Through ALA, Swaniker hopes to develop Africa’s own Steve Jobs. The South Africa-based elite pan-African secondary school admits 125 students each year aged 15 to 19, mostly from poor backgrounds, to undergo a two-year programme focusing on leadership, entrepreneurship and African studies. A spinoff of ALA, the African Leadership Network (ALN), hopes to catalyse prosperity in Africa by creating and strengthening relationships between leaders in Africa that lead to greater intra-African trade and investment. Swaniker was commended by Barack Obama during his 2013 tour.
9 Aliko Dangote
CEO, Dangote Group
Nigerian business magnate Aliko Dangote is Africa’s richest man with an estimated net worth of US$25bn. Dangote has a midas touch that inspires young entrepreneurs, charms governments seeking to attract investments and frightens competitors with equal measure.
The 23rd-richest person in the world according to Forbes magazine has built one of the largest industrial conglomerates in Africa, with interests in cement, sugar, flour, salt, pasta, beverages, real estate, oil and natural gas, telecommunications, fertiliser and steel.
The Dangote Group is out to meet the needs of African consumers and has been expanding aggressively by sector and geographical reach. It employs more than 26,000 people in Nigeria alone and its subsidiary Dangote Cement is Africa’s largest cement manufacturer.
These days Dangote is pushing for free movement of goods, services and people across the continent to boost intra-Africa trade and investments.
10 Susan Mboya
President, The Coca-Cola Africa Foundation and Group Director, Women’s Economic Empowerment, Eurasia and Africa
Susan Mboya was only a toddler when her father, a revered pan-Africanist, was assassinated in 1969. A decade ago she revived his dream to educate academically talented Africans.
Mboya founded the Zawadi Africa Education Fund to provide scholarships to girls from disadvantaged backgrounds to pursue higher education in the US, and has since helped more than 250 girls.
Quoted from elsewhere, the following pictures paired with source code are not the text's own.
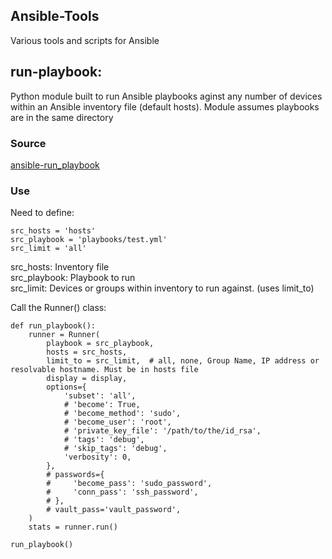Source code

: ## Ansible-Tools
Various tools and scripts for Ansible

## run-playbook:
Python module built to run Ansible playbooks aginst any number of devices within an Ansible inventory file (default hosts). Module assumes playbooks are in the same directory

### Source
[ansible-run_playbook](https://github.com/jtyr/ansible-run_playbook)

### Use

Need to define: 

    src_hosts = 'hosts'  
    src_playbook = 'playbooks/test.yml'  
    src_limit = 'all'  
    
src_hosts: Inventory file  
src_playbook: Playbook to run  
src_limit: Devices or groups within inventory to run against. (uses limit_to)  
    
Call the Runner() class:  

    def run_playbook():
        runner = Runner(
            playbook = src_playbook,
            hosts = src_hosts,
            limit_to = src_limit,  # all, none, Group Name, IP address or resolvable hostname. Must be in hosts file
            display = display,
            options={
                'subset': 'all',
                # 'become': True,
                # 'become_method': 'sudo',
                # 'become_user': 'root',
                # 'private_key_file': '/path/to/the/id_rsa',
                # 'tags': 'debug',
                # 'skip_tags': 'debug',
                'verbosity': 0,
            },
            # passwords={
            #     'become_pass': 'sudo_password',
            #     'conn_pass': 'ssh_password',
            # },
            # vault_pass='vault_password',
        )
        stats = runner.run()

    run_playbook()


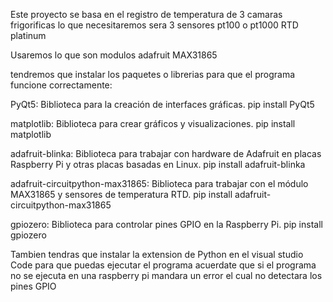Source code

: Este proyecto se basa en el registro de temperatura de 3 camaras frigorificas 
lo que necesitaremos sera 3 sensores pt100 o pt1000 RTD platinum

Usaremos lo que son modulos adafruit MAX31865

tendremos que instalar los paquetes o librerias para que el programa funcione correctamente:

PyQt5: Biblioteca para la creación de interfaces gráficas.
pip install PyQt5

matplotlib: Biblioteca para crear gráficos y visualizaciones.
pip install matplotlib

adafruit-blinka: Biblioteca para trabajar con hardware de Adafruit en placas Raspberry Pi y otras placas basadas en Linux.
pip install adafruit-blinka

adafruit-circuitpython-max31865: Biblioteca para trabajar con el módulo MAX31865 y sensores de temperatura RTD.
pip install adafruit-circuitpython-max31865

gpiozero: Biblioteca para controlar pines GPIO en la Raspberry Pi.
pip install gpiozero

Tambien tendras que instalar la extension de Python en el visual studio Code para que puedas ejecutar el programa
acuerdate que si el programa no se ejecuta en una raspberry pi mandara un error el cual no detectara los pines GPIO
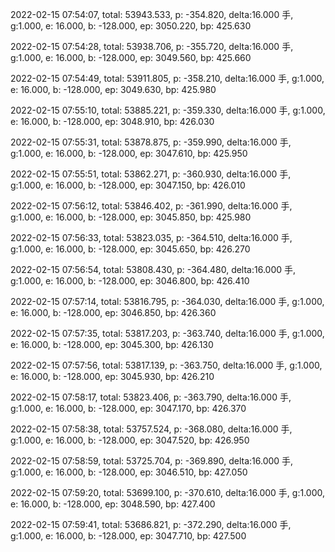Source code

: 2022-02-15 07:54:07, total: 53943.533, p: -354.820, delta:16.000 手, g:1.000, e: 16.000, b: -128.000, ep: 3050.220, bp: 425.630

2022-02-15 07:54:28, total: 53938.706, p: -355.720, delta:16.000 手, g:1.000, e: 16.000, b: -128.000, ep: 3049.560, bp: 425.660

2022-02-15 07:54:49, total: 53911.805, p: -358.210, delta:16.000 手, g:1.000, e: 16.000, b: -128.000, ep: 3049.630, bp: 425.980

2022-02-15 07:55:10, total: 53885.221, p: -359.330, delta:16.000 手, g:1.000, e: 16.000, b: -128.000, ep: 3048.910, bp: 426.030

2022-02-15 07:55:31, total: 53878.875, p: -359.990, delta:16.000 手, g:1.000, e: 16.000, b: -128.000, ep: 3047.610, bp: 425.950

2022-02-15 07:55:51, total: 53862.271, p: -360.930, delta:16.000 手, g:1.000, e: 16.000, b: -128.000, ep: 3047.150, bp: 426.010

2022-02-15 07:56:12, total: 53846.402, p: -361.990, delta:16.000 手, g:1.000, e: 16.000, b: -128.000, ep: 3045.850, bp: 425.980

2022-02-15 07:56:33, total: 53823.035, p: -364.510, delta:16.000 手, g:1.000, e: 16.000, b: -128.000, ep: 3045.650, bp: 426.270

2022-02-15 07:56:54, total: 53808.430, p: -364.480, delta:16.000 手, g:1.000, e: 16.000, b: -128.000, ep: 3046.800, bp: 426.410

2022-02-15 07:57:14, total: 53816.795, p: -364.030, delta:16.000 手, g:1.000, e: 16.000, b: -128.000, ep: 3046.850, bp: 426.360

2022-02-15 07:57:35, total: 53817.203, p: -363.740, delta:16.000 手, g:1.000, e: 16.000, b: -128.000, ep: 3045.300, bp: 426.130

2022-02-15 07:57:56, total: 53817.139, p: -363.750, delta:16.000 手, g:1.000, e: 16.000, b: -128.000, ep: 3045.930, bp: 426.210

2022-02-15 07:58:17, total: 53823.406, p: -363.790, delta:16.000 手, g:1.000, e: 16.000, b: -128.000, ep: 3047.170, bp: 426.370

2022-02-15 07:58:38, total: 53757.524, p: -368.080, delta:16.000 手, g:1.000, e: 16.000, b: -128.000, ep: 3047.520, bp: 426.950

2022-02-15 07:58:59, total: 53725.704, p: -369.890, delta:16.000 手, g:1.000, e: 16.000, b: -128.000, ep: 3046.510, bp: 427.050

2022-02-15 07:59:20, total: 53699.100, p: -370.610, delta:16.000 手, g:1.000, e: 16.000, b: -128.000, ep: 3048.590, bp: 427.400

2022-02-15 07:59:41, total: 53686.821, p: -372.290, delta:16.000 手, g:1.000, e: 16.000, b: -128.000, ep: 3047.710, bp: 427.500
The initiative was inspired by the 1960’s ‘Airlift’ programme by US Senator John F. Kennedy and Kenyan politician Tom Mboya that saw over 1000 Africans from five countries educated in the US, including President Obama’s father.
At Coca-Cola, Mboya is overseeing the actualisation of a global commitment to empower five million women entrepreneurs across its value chain by 2020 through the 5By20 programme. She previously served as Global Marketing Director for Oral B Power Brushing at Procter & Gamble.